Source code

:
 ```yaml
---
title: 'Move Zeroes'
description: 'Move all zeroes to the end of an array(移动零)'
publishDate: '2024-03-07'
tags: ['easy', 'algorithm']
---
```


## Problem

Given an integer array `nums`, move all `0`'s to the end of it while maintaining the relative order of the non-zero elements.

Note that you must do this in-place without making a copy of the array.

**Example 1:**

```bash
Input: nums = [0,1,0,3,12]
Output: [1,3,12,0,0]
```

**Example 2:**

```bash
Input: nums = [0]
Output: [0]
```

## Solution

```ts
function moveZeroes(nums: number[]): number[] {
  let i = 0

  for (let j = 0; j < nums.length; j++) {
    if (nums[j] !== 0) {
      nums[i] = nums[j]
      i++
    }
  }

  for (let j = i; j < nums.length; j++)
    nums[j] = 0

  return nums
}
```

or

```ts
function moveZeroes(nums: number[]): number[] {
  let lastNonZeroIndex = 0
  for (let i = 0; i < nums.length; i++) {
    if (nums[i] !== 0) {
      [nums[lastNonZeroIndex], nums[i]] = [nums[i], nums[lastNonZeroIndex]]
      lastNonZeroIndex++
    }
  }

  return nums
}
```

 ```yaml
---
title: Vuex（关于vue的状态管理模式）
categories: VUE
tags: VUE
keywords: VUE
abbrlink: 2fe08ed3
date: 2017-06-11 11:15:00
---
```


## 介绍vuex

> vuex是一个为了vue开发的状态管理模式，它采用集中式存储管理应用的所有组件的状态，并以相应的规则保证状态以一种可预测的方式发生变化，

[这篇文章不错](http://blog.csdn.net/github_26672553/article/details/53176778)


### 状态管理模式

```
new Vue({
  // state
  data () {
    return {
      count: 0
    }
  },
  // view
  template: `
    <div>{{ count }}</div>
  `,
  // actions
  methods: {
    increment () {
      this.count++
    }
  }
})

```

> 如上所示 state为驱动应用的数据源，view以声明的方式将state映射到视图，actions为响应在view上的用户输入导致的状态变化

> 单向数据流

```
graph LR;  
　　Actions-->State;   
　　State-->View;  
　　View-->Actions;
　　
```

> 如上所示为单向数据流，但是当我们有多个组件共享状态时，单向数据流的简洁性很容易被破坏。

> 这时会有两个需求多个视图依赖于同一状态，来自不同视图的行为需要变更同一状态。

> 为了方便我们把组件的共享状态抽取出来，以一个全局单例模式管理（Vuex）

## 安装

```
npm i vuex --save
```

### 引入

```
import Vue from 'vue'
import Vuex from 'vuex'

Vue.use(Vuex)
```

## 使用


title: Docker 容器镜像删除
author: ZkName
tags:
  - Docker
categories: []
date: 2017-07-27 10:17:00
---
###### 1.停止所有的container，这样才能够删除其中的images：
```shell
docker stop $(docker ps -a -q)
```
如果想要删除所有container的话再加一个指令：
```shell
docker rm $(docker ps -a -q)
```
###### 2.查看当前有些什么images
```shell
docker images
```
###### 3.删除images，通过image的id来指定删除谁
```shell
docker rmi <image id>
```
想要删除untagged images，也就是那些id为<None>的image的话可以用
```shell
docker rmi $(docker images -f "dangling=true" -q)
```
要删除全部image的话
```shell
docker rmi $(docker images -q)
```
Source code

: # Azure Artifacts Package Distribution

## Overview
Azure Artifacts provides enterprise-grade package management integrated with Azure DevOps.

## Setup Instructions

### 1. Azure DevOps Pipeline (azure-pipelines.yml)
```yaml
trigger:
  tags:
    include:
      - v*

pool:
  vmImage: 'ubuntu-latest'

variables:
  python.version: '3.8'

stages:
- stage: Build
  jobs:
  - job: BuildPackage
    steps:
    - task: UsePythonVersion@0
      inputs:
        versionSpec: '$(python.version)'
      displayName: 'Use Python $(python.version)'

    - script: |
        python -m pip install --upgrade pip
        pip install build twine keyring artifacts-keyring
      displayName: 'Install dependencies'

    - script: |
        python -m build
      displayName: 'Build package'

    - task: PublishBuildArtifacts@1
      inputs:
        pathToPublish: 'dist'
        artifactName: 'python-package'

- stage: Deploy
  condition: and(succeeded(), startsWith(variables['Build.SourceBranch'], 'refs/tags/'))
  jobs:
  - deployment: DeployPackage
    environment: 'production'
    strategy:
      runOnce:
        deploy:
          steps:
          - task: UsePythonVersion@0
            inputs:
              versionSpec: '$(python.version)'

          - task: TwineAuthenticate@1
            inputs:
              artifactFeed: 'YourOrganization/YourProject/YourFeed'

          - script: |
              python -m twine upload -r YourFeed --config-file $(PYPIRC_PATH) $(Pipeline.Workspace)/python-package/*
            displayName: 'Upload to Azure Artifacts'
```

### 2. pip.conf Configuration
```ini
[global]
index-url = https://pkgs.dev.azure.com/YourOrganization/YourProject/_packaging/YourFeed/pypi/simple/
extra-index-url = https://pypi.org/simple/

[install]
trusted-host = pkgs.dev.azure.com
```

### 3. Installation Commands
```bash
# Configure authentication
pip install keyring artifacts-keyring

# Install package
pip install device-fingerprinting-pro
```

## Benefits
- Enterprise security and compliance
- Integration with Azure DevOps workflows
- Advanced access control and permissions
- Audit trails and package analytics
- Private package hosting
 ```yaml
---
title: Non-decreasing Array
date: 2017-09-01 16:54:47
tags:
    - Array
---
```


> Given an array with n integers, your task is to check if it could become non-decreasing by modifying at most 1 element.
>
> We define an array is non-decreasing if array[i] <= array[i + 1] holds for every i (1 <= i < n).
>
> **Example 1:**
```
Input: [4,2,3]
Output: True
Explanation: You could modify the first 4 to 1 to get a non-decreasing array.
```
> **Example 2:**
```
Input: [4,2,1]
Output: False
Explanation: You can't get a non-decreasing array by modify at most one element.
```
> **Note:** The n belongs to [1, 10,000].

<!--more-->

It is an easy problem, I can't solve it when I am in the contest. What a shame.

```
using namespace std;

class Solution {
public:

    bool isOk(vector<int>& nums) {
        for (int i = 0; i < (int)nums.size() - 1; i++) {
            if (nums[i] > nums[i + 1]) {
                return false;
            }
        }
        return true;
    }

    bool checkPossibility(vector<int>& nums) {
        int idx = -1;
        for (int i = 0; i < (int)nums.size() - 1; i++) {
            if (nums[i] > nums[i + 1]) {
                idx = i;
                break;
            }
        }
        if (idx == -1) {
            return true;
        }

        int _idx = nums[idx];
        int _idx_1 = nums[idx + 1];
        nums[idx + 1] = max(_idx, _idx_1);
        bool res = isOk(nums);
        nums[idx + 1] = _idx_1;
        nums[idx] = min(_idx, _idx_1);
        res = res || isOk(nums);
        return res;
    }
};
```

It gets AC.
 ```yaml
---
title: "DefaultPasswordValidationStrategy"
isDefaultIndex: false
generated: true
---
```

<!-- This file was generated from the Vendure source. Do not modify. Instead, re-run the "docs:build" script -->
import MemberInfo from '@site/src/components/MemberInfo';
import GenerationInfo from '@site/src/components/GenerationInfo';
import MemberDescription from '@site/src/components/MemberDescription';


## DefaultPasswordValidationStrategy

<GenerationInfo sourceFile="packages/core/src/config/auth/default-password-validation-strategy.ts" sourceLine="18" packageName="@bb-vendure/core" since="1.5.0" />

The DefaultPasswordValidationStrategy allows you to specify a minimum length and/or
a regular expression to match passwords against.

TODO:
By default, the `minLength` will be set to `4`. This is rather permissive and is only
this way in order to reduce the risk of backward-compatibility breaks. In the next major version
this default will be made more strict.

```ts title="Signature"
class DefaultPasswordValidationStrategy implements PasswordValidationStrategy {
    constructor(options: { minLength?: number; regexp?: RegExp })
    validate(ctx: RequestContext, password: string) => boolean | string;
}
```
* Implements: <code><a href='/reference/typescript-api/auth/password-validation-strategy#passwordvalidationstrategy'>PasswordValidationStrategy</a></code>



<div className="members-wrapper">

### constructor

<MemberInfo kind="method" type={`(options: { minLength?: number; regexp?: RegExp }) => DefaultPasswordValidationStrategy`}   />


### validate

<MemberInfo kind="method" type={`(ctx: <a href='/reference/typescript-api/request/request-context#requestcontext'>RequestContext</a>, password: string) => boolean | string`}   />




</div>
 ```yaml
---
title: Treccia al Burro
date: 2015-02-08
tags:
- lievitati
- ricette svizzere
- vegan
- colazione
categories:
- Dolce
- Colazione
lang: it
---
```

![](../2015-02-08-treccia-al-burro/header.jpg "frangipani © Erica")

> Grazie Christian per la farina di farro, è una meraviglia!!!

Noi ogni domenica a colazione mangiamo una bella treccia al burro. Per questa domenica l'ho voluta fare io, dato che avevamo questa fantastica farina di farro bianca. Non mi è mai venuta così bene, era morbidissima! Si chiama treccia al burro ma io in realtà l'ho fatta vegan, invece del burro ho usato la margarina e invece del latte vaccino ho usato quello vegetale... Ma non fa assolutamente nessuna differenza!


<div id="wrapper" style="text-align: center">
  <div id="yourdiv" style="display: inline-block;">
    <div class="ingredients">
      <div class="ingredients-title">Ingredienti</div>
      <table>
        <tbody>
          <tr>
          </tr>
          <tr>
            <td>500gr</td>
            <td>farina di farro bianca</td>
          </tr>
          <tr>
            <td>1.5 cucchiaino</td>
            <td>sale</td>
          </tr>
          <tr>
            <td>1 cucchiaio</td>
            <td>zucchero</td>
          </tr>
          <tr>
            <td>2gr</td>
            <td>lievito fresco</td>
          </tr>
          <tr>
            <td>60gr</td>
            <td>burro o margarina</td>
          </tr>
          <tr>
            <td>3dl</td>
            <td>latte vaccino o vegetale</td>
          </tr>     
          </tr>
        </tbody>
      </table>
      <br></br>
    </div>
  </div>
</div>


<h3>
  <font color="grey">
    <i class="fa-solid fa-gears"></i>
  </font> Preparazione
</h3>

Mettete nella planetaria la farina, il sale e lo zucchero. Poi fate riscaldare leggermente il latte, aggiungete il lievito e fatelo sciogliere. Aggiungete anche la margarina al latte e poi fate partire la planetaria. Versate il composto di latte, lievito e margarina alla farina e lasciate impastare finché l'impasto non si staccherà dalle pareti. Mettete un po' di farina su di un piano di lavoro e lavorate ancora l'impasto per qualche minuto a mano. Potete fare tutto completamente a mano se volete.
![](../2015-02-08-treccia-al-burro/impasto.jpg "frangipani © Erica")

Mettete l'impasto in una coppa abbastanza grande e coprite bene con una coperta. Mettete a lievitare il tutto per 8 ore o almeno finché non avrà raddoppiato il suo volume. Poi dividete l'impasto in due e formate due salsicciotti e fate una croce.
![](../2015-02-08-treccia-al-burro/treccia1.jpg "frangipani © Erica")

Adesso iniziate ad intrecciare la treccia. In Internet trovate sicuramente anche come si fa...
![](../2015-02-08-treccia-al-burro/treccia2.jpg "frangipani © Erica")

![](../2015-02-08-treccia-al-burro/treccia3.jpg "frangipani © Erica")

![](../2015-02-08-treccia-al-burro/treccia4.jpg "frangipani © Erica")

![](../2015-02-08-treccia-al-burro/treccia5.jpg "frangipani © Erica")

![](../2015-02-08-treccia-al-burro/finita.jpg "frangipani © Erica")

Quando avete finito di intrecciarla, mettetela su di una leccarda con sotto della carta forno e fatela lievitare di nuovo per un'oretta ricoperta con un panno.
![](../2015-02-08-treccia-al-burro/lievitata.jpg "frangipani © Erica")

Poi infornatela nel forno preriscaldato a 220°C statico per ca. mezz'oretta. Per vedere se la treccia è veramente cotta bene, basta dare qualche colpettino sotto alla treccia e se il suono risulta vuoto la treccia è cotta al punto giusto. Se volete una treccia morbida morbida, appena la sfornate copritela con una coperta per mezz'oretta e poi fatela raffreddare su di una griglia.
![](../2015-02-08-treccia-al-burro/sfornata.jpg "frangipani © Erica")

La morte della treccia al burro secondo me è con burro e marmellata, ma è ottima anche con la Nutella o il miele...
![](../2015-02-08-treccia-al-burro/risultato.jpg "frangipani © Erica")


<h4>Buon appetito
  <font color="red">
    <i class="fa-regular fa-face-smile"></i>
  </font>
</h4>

What is expected: Every line above that has the string "import" needs to be copied.

Worked solution:
import Vue from 'vue'
import Vuex from 'vuex'
import MemberInfo from '@site/src/components/MemberInfo';
import GenerationInfo from '@site/src/components/GenerationInfo';
import MemberDescription from '@site/src/components/MemberDescription';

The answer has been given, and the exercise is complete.